To begin with, the problem of torsion with axial constraints of a bar of simplified cross-section is considered, the principal characteristics concerning the connectivity of cross-section being the same as for the hull of the real ship. These simplified cross-sections are shown in Figs. 1 to 14. Quantities characterizing these cross-sections for torsion with axial constraints and obtained on the basis of the «engineer's» theory are represented. Next, the equation of torsion with axial constraints is derived according to the same theory. The form of the equation obtained is similar to that of the equation of torsion of a beam with open cross-section. In the next section the torsion of a cylindrical hull of a bark, composed of 5 segments of different cross-sections: closed doubly connected, open, simply connected (due to a hatchway), closed triply connected (the bridge-house being in the middle portion of the hull), closed-open doubly connected (with hatchway and double bottom) and finally, closed triply connected (with a double bottom).

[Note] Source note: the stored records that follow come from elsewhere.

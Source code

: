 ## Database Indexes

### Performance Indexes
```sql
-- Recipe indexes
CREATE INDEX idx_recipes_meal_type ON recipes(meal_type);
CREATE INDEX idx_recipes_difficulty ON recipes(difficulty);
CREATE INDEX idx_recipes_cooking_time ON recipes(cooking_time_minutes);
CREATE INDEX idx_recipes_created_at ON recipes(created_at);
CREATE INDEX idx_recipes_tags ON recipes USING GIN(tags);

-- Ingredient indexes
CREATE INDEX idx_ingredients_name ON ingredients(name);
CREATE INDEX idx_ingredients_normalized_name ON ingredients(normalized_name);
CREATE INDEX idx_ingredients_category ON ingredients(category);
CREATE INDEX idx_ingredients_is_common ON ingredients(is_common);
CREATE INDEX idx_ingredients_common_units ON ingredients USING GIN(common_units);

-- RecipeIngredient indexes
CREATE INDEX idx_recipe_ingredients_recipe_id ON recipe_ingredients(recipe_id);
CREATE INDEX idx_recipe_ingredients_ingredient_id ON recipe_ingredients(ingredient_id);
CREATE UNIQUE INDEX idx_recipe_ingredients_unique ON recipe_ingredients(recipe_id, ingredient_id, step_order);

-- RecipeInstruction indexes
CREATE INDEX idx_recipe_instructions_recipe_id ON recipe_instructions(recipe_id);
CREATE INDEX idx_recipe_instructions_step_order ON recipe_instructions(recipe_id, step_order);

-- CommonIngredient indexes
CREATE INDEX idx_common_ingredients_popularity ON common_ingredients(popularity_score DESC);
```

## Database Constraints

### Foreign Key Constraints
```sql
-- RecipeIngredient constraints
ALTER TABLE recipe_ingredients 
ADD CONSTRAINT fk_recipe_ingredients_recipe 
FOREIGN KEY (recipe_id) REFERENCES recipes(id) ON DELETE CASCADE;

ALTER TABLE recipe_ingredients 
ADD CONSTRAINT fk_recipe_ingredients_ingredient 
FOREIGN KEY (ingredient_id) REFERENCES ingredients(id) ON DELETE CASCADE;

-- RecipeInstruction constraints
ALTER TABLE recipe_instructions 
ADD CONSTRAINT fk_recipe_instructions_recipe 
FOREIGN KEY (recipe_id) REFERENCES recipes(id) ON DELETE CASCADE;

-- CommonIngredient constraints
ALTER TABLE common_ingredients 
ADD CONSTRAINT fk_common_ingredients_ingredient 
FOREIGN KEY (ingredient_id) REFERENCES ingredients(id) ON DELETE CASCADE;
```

The example is characterized by the lack of diaphragms. The formulas of torsion of different portions of the hull are simple to derive on the basis of the results of the foregoing section, but a new difficulty is encountered in the necessity of choosing the boundary conditions in such a way a that the deformations be continuous in the planes where the cross-section changes. To overcome this difficulty equalizing self-equilibrating stress systems are introduced in each segment of the hull. Finally, equations for the parameters of the self-equilibrating systems are derived.
In the last section the method of substitute space lattices is used for the determination of approximate values of stresses in the skin and the corners of the hatchways. Two extreme cases are considered: (1) the diaphragms may be considered to be perfectly flexible in their planes, (2) they are assumed absolutely rigid. In the first case the hull becomes a statically determinate lattice, in the second a statically indeterminate lattice of a special type (i.e. the most simple from the point of view of computation). The values obtained for these cases determine the limits of all stresses in the hull which is an interesting complement of the computations of the preceding section. Some elementary methods of approximate strength computations of cylindrical vessels for torsion caused by an oblique wave are explained. These may constitute starting points for further improvements of approximate methods of strength computation in hulls of ships. Each of the discussed approximate methods is applied to the same numerical example thus illustrating the features of each method.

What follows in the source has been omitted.